South Africa is not China. Yet, in a country where Chinese influence is often felt, the CRL’s proposals echo Beijing’s model of religious management, where faith communities are tolerated only if they submit to state-controlled umbrellas. The temptation is clear: authoritarian regimes thrive on the rhetoric of protection. They claim to defend citizens from exploitation, abuse, or extremism, but in practice they defend the state from dissent.

A prophetic deliverance service in Durban. From Facebook.
A prophetic deliverance service in Durban. From Facebook.

The Section 22 Committee is a local manifestation of this global trend. It dresses itself in the language of rights while hollowing them out. It claims to protect congregants while infantilizing them. It insists on accountability while evading its own.

This is not pluralism. It is paternalism. And paternalism, once institutionalized, becomes authoritarianism.

The SACD’s High Court challenge is therefore more than a technical dispute. It is a test of South Africa’s constitutional soul. If the court allows the Section 22 Committee to stand, it will set a precedent for state-sanctioned religious policing. If it strikes it down, it will reaffirm the principle that freedom of religion is not conditional, not licensed, not subject to bureaucratic whim.

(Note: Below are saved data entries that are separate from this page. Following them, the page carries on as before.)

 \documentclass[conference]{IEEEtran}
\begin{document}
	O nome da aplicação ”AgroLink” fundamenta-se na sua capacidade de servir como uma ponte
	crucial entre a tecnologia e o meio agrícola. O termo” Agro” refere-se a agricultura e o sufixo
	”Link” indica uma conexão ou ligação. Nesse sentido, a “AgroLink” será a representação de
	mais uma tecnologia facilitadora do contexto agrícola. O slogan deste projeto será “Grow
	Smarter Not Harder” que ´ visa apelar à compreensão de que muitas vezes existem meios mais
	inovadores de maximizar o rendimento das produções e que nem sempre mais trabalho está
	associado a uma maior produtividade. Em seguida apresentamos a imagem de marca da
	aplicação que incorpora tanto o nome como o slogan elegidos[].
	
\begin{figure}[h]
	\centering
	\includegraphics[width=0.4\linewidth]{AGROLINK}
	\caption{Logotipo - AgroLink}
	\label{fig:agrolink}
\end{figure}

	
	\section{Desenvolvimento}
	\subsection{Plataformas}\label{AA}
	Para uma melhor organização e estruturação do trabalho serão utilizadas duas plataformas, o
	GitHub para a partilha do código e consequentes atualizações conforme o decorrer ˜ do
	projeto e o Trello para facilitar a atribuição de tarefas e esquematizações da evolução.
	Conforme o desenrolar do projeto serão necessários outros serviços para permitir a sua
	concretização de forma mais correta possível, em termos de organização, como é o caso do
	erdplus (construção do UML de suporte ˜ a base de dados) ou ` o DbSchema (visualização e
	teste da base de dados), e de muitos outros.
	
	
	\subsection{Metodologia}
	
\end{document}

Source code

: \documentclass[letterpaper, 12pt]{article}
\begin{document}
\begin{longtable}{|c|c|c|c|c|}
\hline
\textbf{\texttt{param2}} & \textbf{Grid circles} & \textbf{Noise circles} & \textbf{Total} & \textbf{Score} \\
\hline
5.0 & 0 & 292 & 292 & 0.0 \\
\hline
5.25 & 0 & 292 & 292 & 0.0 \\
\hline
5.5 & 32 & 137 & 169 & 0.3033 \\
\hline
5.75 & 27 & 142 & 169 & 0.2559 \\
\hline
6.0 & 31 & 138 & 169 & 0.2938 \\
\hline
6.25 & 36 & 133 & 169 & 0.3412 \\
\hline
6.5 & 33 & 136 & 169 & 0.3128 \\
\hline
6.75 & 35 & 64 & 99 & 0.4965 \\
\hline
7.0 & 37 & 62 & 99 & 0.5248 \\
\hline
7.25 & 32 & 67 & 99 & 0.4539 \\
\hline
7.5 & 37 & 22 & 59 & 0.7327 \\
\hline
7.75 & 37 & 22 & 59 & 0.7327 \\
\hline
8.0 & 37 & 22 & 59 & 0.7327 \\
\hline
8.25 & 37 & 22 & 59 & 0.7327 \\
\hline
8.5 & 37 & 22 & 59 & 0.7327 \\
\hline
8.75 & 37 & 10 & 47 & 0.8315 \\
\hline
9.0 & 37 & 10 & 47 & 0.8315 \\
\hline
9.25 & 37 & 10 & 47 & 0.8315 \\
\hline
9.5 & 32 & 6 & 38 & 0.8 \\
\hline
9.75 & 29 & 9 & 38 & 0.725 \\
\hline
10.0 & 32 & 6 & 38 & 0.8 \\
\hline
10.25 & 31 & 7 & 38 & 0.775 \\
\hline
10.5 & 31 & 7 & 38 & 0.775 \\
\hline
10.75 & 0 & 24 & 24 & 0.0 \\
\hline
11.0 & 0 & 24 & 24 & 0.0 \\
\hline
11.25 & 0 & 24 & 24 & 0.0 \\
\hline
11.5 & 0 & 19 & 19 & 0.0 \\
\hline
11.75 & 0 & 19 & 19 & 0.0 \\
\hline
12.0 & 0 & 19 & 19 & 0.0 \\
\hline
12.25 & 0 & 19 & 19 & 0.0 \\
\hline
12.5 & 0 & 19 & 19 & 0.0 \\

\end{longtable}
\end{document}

The stakes are high. For minority faiths, independent churches, and unconventional spiritual movements, the difference between freedom and regulation is the difference between survival and extinction.

The CRL Rights Commission presents itself as a guardian of rights. Yet its Section 22 Committee is a Trojan horse, smuggling authoritarian control the citadel of constitutional freedom. South Africa’s Parliament wisely did not adopt the CRL’s umbrella scheme. The courts must now reject its committee.

Religion in South Africa does not need a regulator. It needs the protection of the law, the vigilance of civil society, and the humility of a state that recognizes its limits. To allow the Section 22 Committee to proceed is to invite the authoritarian temptation into the heart of the country’s democratic miracle.

And miracles, once compromised, are hard to recover.